Problem to work on ▸ Looking through the entries, count each line where the string "Multisquare" occurs, and write only the total.

Data listing ▸
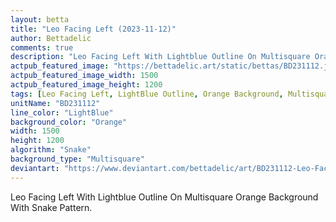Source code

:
 ```yaml
---
layout: betta
title: "Leo Facing Left (2023-11-12)"
author: Bettadelic
comments: true
description: "Leo Facing Left With Lightblue Outline On Multisquare Orange Background With Snake Pattern."
actpub_featured_image: "https://bettadelic.art/static/bettas/BD231112.jpg"
actpub_featured_image_width: 1500
actpub_featured_image_height: 1200
tags: [Leo Facing Left, LightBlue Outline, Orange Background, Multisquare Background Pattern, Snake Pattern, November 2023]
unitName: "BD231112"
line_color: "LightBlue"
background_color: "Orange"
width: 1500
height: 1200
algorithm: "Snake"
background_type: "Multisquare"
deviantart: "https://www.deviantart.com/bettadelic/art/BD231112-Leo-Facing-Left-2023-11-12-994173262"
---
```


Leo Facing Left With Lightblue Outline On Multisquare Orange Background With Snake Pattern.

Exercise output ▸ 4